**TASK INPUT**
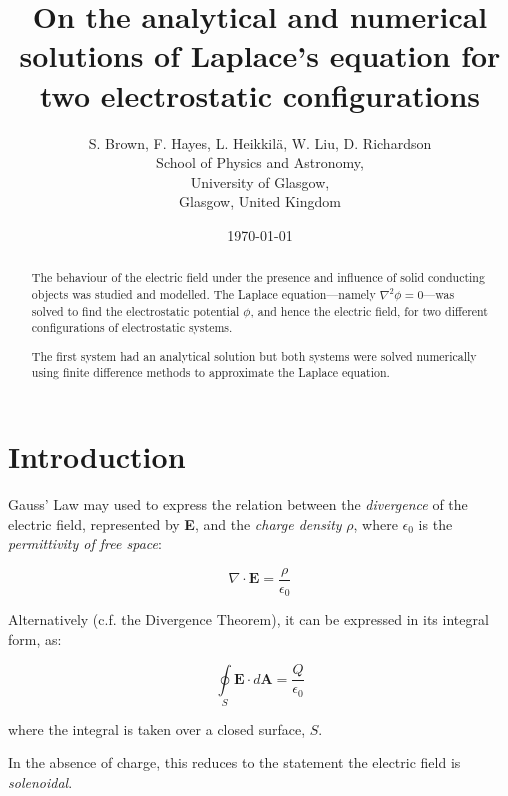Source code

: \documentclass{article}
\newcommand{\be}{\begin{equation}}
\newcommand{\ee}{\end{equation}}
\begin{document}
\title{On the analytical and numerical solutions of Laplace's equation for two electrostatic configurations}
\author{S. Brown, F. Hayes, L. Heikkil{\"a}, W. Liu, D. Richardson\\
	School of Physics and Astronomy,\\
	University of Glasgow,\\
	Glasgow, United Kingdom}
\date{\today}
\maketitle

\begin{abstract}

The behaviour of the electric field under the presence and influence of solid
conducting objects was studied and modelled. The Laplace equation---namely
$\nabla ^2 \phi = 0$---was solved to find the electrostatic potential $\phi$,
and hence the electric field, for two different configurations of
electrostatic systems. 

The first system had an analytical solution but both systems were solved
numerically using finite difference methods to approximate the Laplace equation.

\end{abstract} %

\tableofcontents

\newpage

\section{Introduction}

Gauss' Law may used to express the relation between the \emph{divergence} of the
electric field, represented by \textbf{E}, and the \emph{charge density} $\rho$,
where $\epsilon_0$ is the \emph{permittivity of free space}:

\be
\nabla \cdot \bm{E} = \frac{\rho}{\epsilon_0}
\ee

Alternatively (c.f. the Divergence Theorem), it can be expressed in its
integral form, as:

\be
\oint \limits_S \bm{E} \cdot d\bm{A} = \frac{Q}{\epsilon_0}
\ee

where the integral is taken over a closed surface, $S$.

In the absence of charge, this reduces to the statement the electric field
is \emph{solenoidal}.
\end{document}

**EXERCISE DIRECTIONS**
Reproduce, word for word and in full, only the lines above that start at the line with "School of Physics and Astronomy,\\" and run through the line with "electrostatic systems.", both ends included.

**EXPECTED OUTPUT**
	School of Physics and Astronomy,\\
	University of Glasgow,\\
	Glasgow, United Kingdom}
\date{\today}
\maketitle

\begin{abstract}

The behaviour of the electric field under the presence and influence of solid
conducting objects was studied and modelled. The Laplace equation---namely
$\nabla ^2 \phi = 0$---was solved to find the electrostatic potential $\phi$,
and hence the electric field, for two different configurations of
electrostatic systems. 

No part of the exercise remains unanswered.